“Woke” is so offensive, as if someone was asleep and not paying attention before. As if the people are are “woke” are the only one’s who see the world the right way, and everyone else is just walking with their eyes closed. The same can be said of “lost” and “found,” as if the “lost” are some weird category of people that wander directionless through life.
And yet, “woke” and “found” are terms that describes the feeling someone has when they suddenly see the world a different way. They may be offensive from an outsider point of view, I get that. But they are remarkably accurate descriptions of the sensation that comes from having your perspective do a 180 turn. I might not go around saying people who see the world different from me are “lost” or “asleep,” but I will say that I was lost, and now I’m found. I was asleep, and now I am awake.

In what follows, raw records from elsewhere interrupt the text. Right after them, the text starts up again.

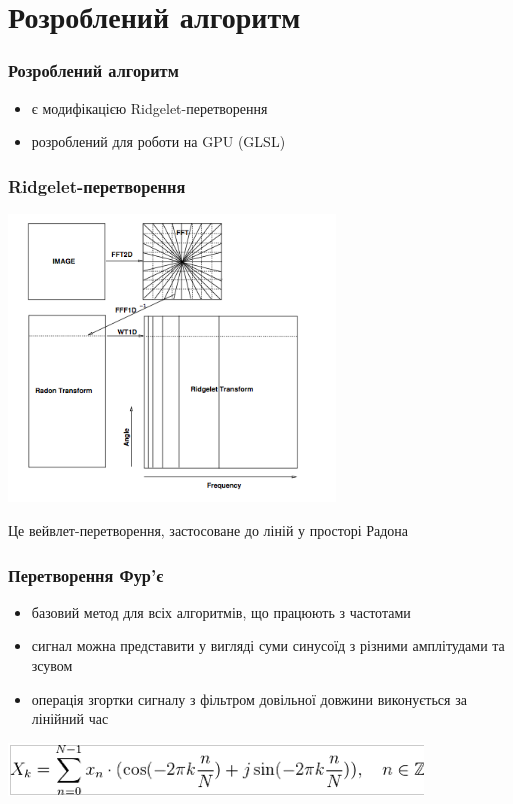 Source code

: \documentclass[12pt]{beamer}
\begin{document}
\section{Розроблений алгоритм}
\begin{frame}\frametitle{Розроблений алгоритм}
	\begin{itemize}
		\item є модифікацією Ridgelet-перетворення
		\item розроблений для роботи на GPU (GLSL)
	\end{itemize}
\end{frame}
\begin{frame}\frametitle{Ridgelet-перетворення }
	\begin{center}
	\includegraphics[width=0.65\textwidth]{images/ridgelet}
	\end{center}
	\linebreak Це вейвлет-перетворення, застосоване до ліній у просторі Радона
		 
\end{frame}
\begin{frame}\frametitle{Перетворення Фур'є}
	\begin{itemize}
		\item базовий метод для всіх алгоритмів, що працюють з частотами   
		\item сигнал можна представити у вигляді суми синусоїд з різними амплітудами та зсувом
		\item операція згортки сигналу з фільтром довільної довжини виконується за лінійний час
	\end{itemize}
	\includegraphics[scale=0.5]{images/fourier_1d} 
\end{frame}
\end{document}
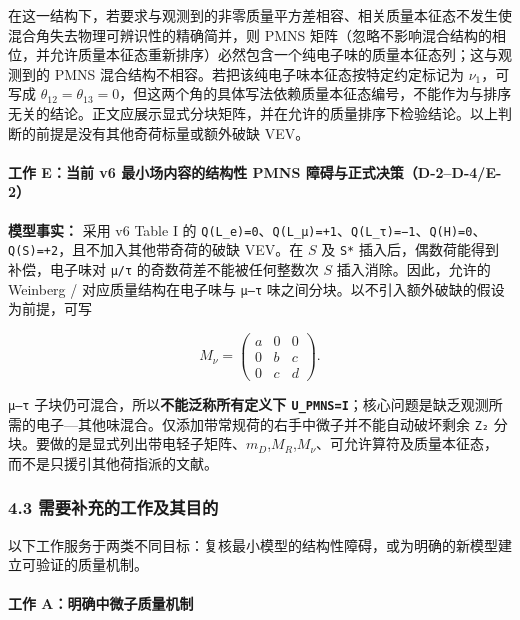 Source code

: \documentclass[
]{article}
\begin{document}
在这一结构下，若要求与观测到的非零质量平方差相容、相关质量本征态不发生使混合角失去物理可辨识性的精确简并，则
PMNS
矩阵（忽略不影响混合结构的相位，并允许质量本征态重新排序）必然包含一个纯电子味的质量本征态列；这与观测到的
PMNS 混合结构不相容。若把该纯电子味本征态按特定约定标记为
\(\nu_1\)，可写成
\(\theta_{12}=\theta_{13}=0\)，但这两个角的具体写法依赖质量本征态编号，不能作为与排序无关的结论。正文应展示显式分块矩阵，并在允许的质量排序下检验结论。以上判断的前提是没有其他奇荷标量或额外破缺
VEV。

\paragraph{工作 E：当前 v6 最小场内容的结构性 PMNS
障碍与正式决策（D-2--D-4/E-2）}\label{ux5de5ux4f5c-eux5f53ux524d-v6-ux6700ux5c0fux573aux5185ux5bb9ux7684ux7ed3ux6784ux6027-pmns-ux969cux788dux4e0eux6b63ux5f0fux51b3ux7b56d-2d-4e-2}

\textbf{模型事实：} 采用 v6 Table I 的
\texttt{Q(L\_e)=0}、\texttt{Q(L\_μ)=+1}、\texttt{Q(L\_τ)=−1}、\texttt{Q(H)=0}、\texttt{Q(S)=+2}，且不加入其他带奇荷的破缺
VEV。在 \(S\) 及 \texttt{S*} 插入后，偶数荷能得到补偿，电子味对
\texttt{μ/τ} 的奇数荷差不能被任何整数次 \(S\) 插入消除。因此，允许的
Weinberg / 对应质量结构在电子味与 \texttt{μ–τ}
味之间分块。以不引入额外破缺的假设为前提，可写

\[
 M_\nu=\begin{pmatrix}a&0&0\\0&b&c\\0&c&d\end{pmatrix}.
\]

\texttt{μ–τ} 子块仍可混合，所以\textbf{不能泛称所有定义下
\texttt{U\_PMNS=I}}；核心问题是缺乏观测所需的电子---其他味混合。仅添加带常规荷的右手中微子并不能自动破坏剩余
\texttt{Z₂}
分块。要做的是显式列出带电轻子矩阵、\(m_D\),\(M_R\),\(M_\nu\)、可允许算符及质量本征态，而不是只援引其他荷指派的文献。

\subsubsection{4.3
需要补充的工作及其目的}\label{ux9700ux8981ux8865ux5145ux7684ux5de5ux4f5cux53caux5176ux76eeux7684-2}

以下工作服务于两类不同目标：复核最小模型的结构性障碍，或为明确的新模型建立可验证的质量机制。

\paragraph{工作
A：明确中微子质量机制}\label{ux5de5ux4f5c-aux660eux786eux4e2dux5faeux5b50ux8d28ux91cfux673aux5236}
\end{document}
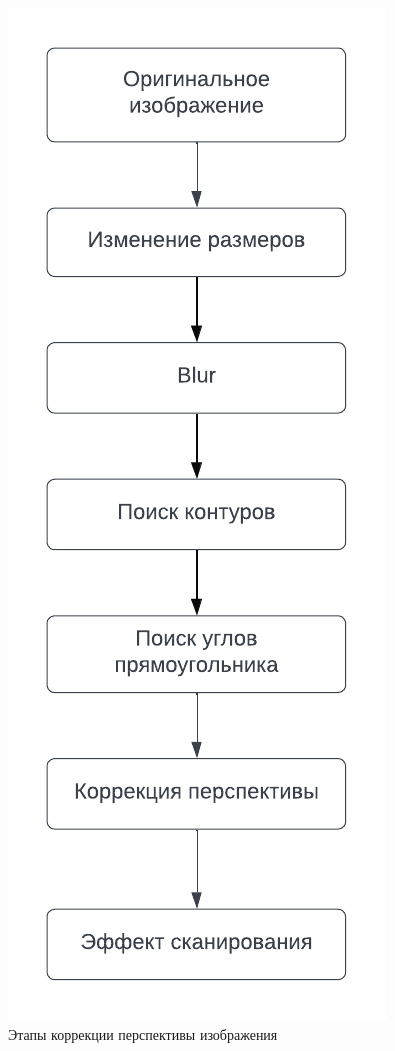 \begin{figure}
    \includegraphics[scale=0.75]{img/perspective_correction}
    \caption{Этапы коррекции перспективы изображения}
    \label{perspective_correction_algo}
\end{figure}

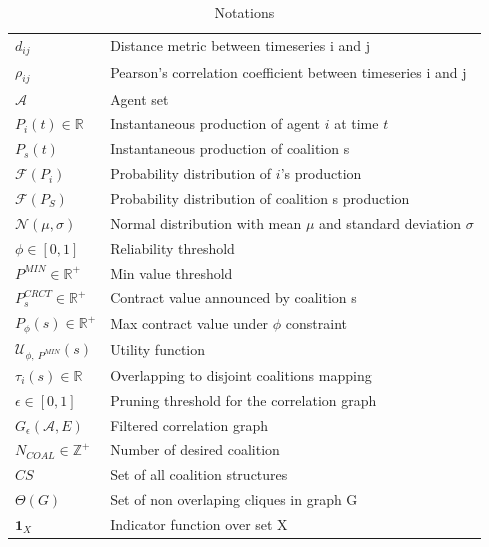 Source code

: \documentclass[conference]{IEEEtran}
\begin{document}
\begin{table}[t]
\centering
\scriptsize
\begin{tabular}{l|p{4.5cm}}
  \hline 
  $ d_{ij} $ & Distance metric between timeseries i and j \\
  $ \rho_{ij} $ & Pearson's correlation coefficient between timeseries i and j \\
  $ \mathcal{A} $ & Agent set \\
  $ P_{i}(t) \in \mathbb{R} $ & Instantaneous production of agent $i$ at time $t$ \\
  $ P_{s}(t) $ & Instantaneous production of coalition s \\
  $ \mathcal{F}(P_{i}) $ & Probability distribution of $i$'s production \\
  $ \mathcal{F}(P_{S}) $ & Probability distribution of coalition s production \\
  $ \mathcal{N}(\mu, \sigma) $ & Normal distribution with mean $ \mu $ and standard deviation $ \sigma $ \\
  $ \phi \in [0,1] $ & Reliability threshold \\
  $ P^{MIN} \in \mathbb{R}^+ $ & Min value threshold \\
  $ P_{s}^{CRCT} \in \mathbb{R}^+ $ & Contract value announced by coalition s \\
  $ P_{\phi}(s) \in \mathbb{R}^+ $ & Max contract value under $ \phi $ constraint \\
  $ \mathcal{U}_{\phi,\ P^{MIN}}(s) $ & Utility function \\
  $ \tau_{i}(s) \in \mathbb{R}$ & Overlapping to disjoint coalitions mapping \\
  $ \epsilon \in [0,1] $ & Pruning threshold for the correlation graph \\
  $ G_{\epsilon}(\mathcal{A}, E) $ & Filtered correlation graph \\
  $ N_{COAL} \in \mathbb{Z}^+ $ & Number of desired coalition \\
  $ CS $ & Set of all coalition structures \\
  $ \Theta(G) $ & Set of non overlaping cliques in graph G \\
  $ \mathbf{1}_{X} $ & Indicator function over set X \\ 
  \hline
\end{tabular}

\caption{Notations\label{table1}}
\end{table}
\end{document}
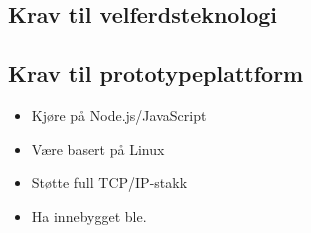 \subsection{Krav til velferdsteknologi}
\subsection{Krav til prototypeplattform}

\begin{itemize}
    \item Kjøre på Node.js/JavaScript
    \item Være basert på Linux
    \item Støtte full TCP/IP-stakk
    \item Ha innebygget \gls{ble}.
\end{itemize}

I don’t know if I think there’s really one definition for sin that fits all people. As I illustrated verse four of Charles Wesley’s hymn “And Can It Be That I Should Gain?” I thought of sin as seeing the world through infinite mirrors. Call it pride or selfishness if you want, but I think for most of us, it’s way more subtle. Perhaps what comes most natural for me, and it seems to come naturally for all of us, is to assume that others ought to see the world the way I see it. We don’t normally think of that as pride or selfishness, but isn’t it just so frustrating when someone else can’t understand my perspective?
Christianity teaches that all people are equally made good in the image of God, that all people have fallen equally in our sin, and that Christ died for all people. Awakening is a sense of overwhelming gratitude that God would love us so much. It is intensely personal, but it is never private. As Charles concludes this verse, “I rose went forth and followed thee,” he definitely saw faith in Christ as something that must move you outward to genuinely love the other people for whom Christ died. Seeing the face of Christ in every person is a challenge…especially when it comes to people whose perspectives we despise. The Christ in me awakens to meet the Christ in you, recognizing our common humanity, our common goodness, our common finiteness, our common worth, and seeks to make real peace.
I mean, if we all accept that we are limited, finite people, maybe even when we are SO RIGHT about something, we still don’t have the full grasp of truth. You can never be woke enough.